Imagine, Matthew, if I declared that the reason you had married your wife was really just about inheriting her family's wealth.

Of course, I could know no such thing but that wouldn't actually stop me from typing the words in a confident declarative format.

Imagine the entirety of my argument was: I've seen other people get married for that reason, so therefore you got married for that reason. It wouldn't stand to reason at all, would it? One could not draw generalized motivations for each and every single individual just because of the reported actions of a few people. That X happened before, doesn't actually legitimize the claim of X happening again in an entirely different case.

So how could you respond to that accusation?

Well, first I would submit that you would feel as if you are being personally attacked. Your motivations are being impugned with no justification. I would guess you would feel there is little reason for me to make these suggestions except to be nasty to you, because they certainly achieve nothing. You wouldn't assume that other people would be convinced about your personal motivations by my ignorant declarations.

You could just say 'no, you're wrong' but what if I keep insisting I am right, then adding further accusatory declarations on top of that? Perhaps I could talk about imagined futures where you murdered your wife in terribly nefarious circumstances in order to get at her family's wealth.

It would be preposterous, but I could certainly write the words that formed the sentence that signified that meaning.

So what would be your option? Would you feel obliged to reveal a slew of personal information about your life to justify your own rejection of the accusation? Would you elect to talk about how your wife's family is poor (for example), or reveal other sensitive information to counter the accusation?

Or would you instead do the appropriate equivalent of telling me to go sling my hook?
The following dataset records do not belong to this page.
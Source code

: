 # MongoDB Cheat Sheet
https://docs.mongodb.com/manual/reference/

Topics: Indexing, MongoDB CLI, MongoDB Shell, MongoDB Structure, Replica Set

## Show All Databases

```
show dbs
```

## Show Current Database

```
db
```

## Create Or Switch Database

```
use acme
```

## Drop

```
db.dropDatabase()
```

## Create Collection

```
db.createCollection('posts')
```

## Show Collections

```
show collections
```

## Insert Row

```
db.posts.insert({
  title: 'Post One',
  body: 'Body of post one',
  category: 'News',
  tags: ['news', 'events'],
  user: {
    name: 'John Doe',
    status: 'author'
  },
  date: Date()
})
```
Don't get me wrong - I am not saying that you are being connivingly nasty for the sake of it. You're not getting a kick out of saying these things. You've had a real experience which has left you emotionally troubled. But that emotion is also clouding your judgment here, and you're taking these issues out on me by proxy. If you look at what I've written, you will find your own arguments don't actually make sense - if a child deserves 2 loving parents, then that's what my son now has for the first time. Handwringing about me is not going to make his biological father come back to him when his biological father has never even met him and has made it clear he doesn't even want to know his own son's name.

This isn't a perfect world, Matthew. We can just try to make it a little better, but there can never be an onus on any individual to make the world maximally better. I can't make his real father come back, perhaps you're right that I can never fill the notional hole in his life caused by his biological father's absence, and I certainly can't just become his biological father by any means, but I am hardly to blame for not being able to do those things. What I can give, I will - not because of a piece of paper, not because of societal expectations, not because of traditions and norms... but because it is who I am. And no words you write will have the slightest impact on that.
"a reprehensible human being"
Beliefs are, by definition, things we don't know to be true.
Wed May 30, 2018 7:13 am
MatthewLeePosts: 111Joined: Sat Dec 23, 2017 6:04 pm Gender: Male

Post Re: Sexuality and gender ID - a discussion

Rhetorically that's wonderful. It also means that you didn't understand my point. It also means that you made a bunch,of claims external to your relationship about law and national attitudes that you didn't support with evidence.
Wed May 30, 2018 10:16 am
SparhafocPosts: 2521Joined: Fri Jun 23, 2017 6:48 am

Post Re: Sexuality and gender ID - a discussion

MatthewLee wrote:Rhetorically that's wonderful.


Thank you.


MatthewLee wrote: It also means that you didn't understand my point.


Does it? Or does it suggest, as said, why the points being made become less relevant than the tone in which they're being made?


MatthewLee wrote: It also means that you made a bunch,of claims external to your relationship about law and national attitudes that you didn't support with evidence.


Such as?
"a reprehensible human being"
Beliefs are, by definition, things we don't know to be true.